▶ _Your assignment_
Which of the lines below hold the word "proof"? Pull each of them out.
*** Block opens ***
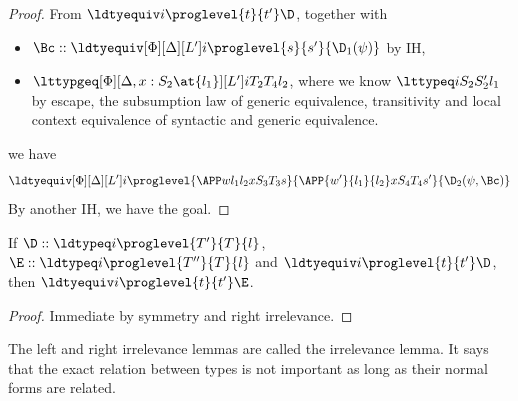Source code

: \begin{proof}
  From $\ldtyequiv i \proglevel{t}{t'}\D$, together with
  \begin{itemize}
  \item $\Bc :: \ldtyequiv[\Phi][\Delta][L'] i \proglevel {s}{s'}{\D_1(\psi)}$ by IH,
  \item $\lttypgeq[\Phi][\Delta, x : S_2 \at{l_1}][L'] i{T_2}{T_4}{l_2}$, where we
    know $\lttypeq i{S_2}{S_2'}{l_1}$ by escape, the subsumption law of generic
    equivalence, transitivity and local context equivalence of syntactic and generic
    equivalence. %
  \end{itemize}
  we have
  \[
    \ldtyequiv[\Phi][\Delta][L'] i \proglevel{\APP w{l_1}{l_2} x{S_3}{T_3} s}{\APP{w'}{l_1}{l_2}
      x{S_4}{T_4}{s'}}{\D_2(\psi, \Bc)}
  \]
  By another IH, we have the goal.
\end{proof}

\begin{lemma}
  If $\D :: \ldtypeq i \proglevel{T'}{T}{l}$, $\E :: \ldtypeq i \proglevel{T''}{T}{l}$ and
  $\ldtyequiv i \proglevel{t}{t'}\D$, then $\ldtyequiv i \proglevel{t}{t'}\E$.
\end{lemma}
\begin{proof}
  Immediate by symmetry and right irrelevance. 
\end{proof}

The left and right irrelevance lemmas are called the irrelevance lemma. %
It says that the exact relation between types is not important as long as their normal
forms are related. %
*** Block closes ***
▶ _Response_
: \begin{proof}
\end{proof}
\begin{proof}
\end{proof}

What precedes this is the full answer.